Interpretation: Large residuals for certain countries, especially those with unusually high or low life expectancy—would reduce confidence in the model’s predictions for those cases, as they indicate the model is not capturing all the factors influencing life expectancy. While the multiple regression model has an RMSE of about 4.06, showing reasonably accurate predictions on average, these outliers suggest that additional important predictors may be missing. To improve the model, it would be important to investigate the countries with the largest residuals and consider including other relevant variables, such as healthcare quality, education, inequality, or environmental factors, to enhance predictive accuracy.

5- Hypothetical Example (Multicollinearity in Multiple Regression) Suppose you are analyzing the AllCountries dataset and fit a multiple linear regression model to predict CO2 emissions (metric tons per capita) using Energy (kilotons of oil equivalent) and Electricity (kWh per capita) as predictors. You notice that Energy and Electricity are highly correlated. Explain how this multicollinearity might affect the interpretation of the regression coefficients and the reliability of the model.

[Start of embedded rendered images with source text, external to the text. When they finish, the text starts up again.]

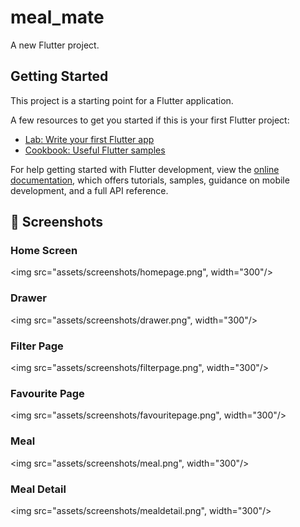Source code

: # meal_mate

A new Flutter project.

## Getting Started

This project is a starting point for a Flutter application.

A few resources to get you started if this is your first Flutter project:

- [Lab: Write your first Flutter app](https://docs.flutter.dev/get-started/codelab)
- [Cookbook: Useful Flutter samples](https://docs.flutter.dev/cookbook)

For help getting started with Flutter development, view the
[online documentation](https://docs.flutter.dev/), which offers tutorials,
samples, guidance on mobile development, and a full API reference.


## 📸 Screenshots

### Home Screen
<img src="assets/screenshots/homepage.png", width="300"/>

### Drawer
<img src="assets/screenshots/drawer.png", width="300"/>

### Filter Page
<img src="assets/screenshots/filterpage.png", width="300"/>

### Favourite Page
<img src="assets/screenshots/favouritepage.png", width="300"/>

### Meal
<img src="assets/screenshots/meal.png", width="300"/>

### Meal Detail
<img src="assets/screenshots/mealdetail.png", width="300"/>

Interpretation: Hypothetically, if we fit a multiple linear regression model to predict CO2 emissions using Energy and Electricity as predictors and notice that these two variables are highly correlated, this multicollinearity would make it difficult to separate their individual contributions to CO2 emissions. As a result, the regression coefficients for Energy and Electricity would likely be unstable and unreliable, meaning they could change dramatically with small changes in the data and would be hard to interpret. While the overall predictive accuracy of the model might remain acceptable, the high correlation prevents us from confidently determining the importance of each variable, limiting the model’s usefulness for understanding the specific effects of Energy and Electricity on CO2 emissions.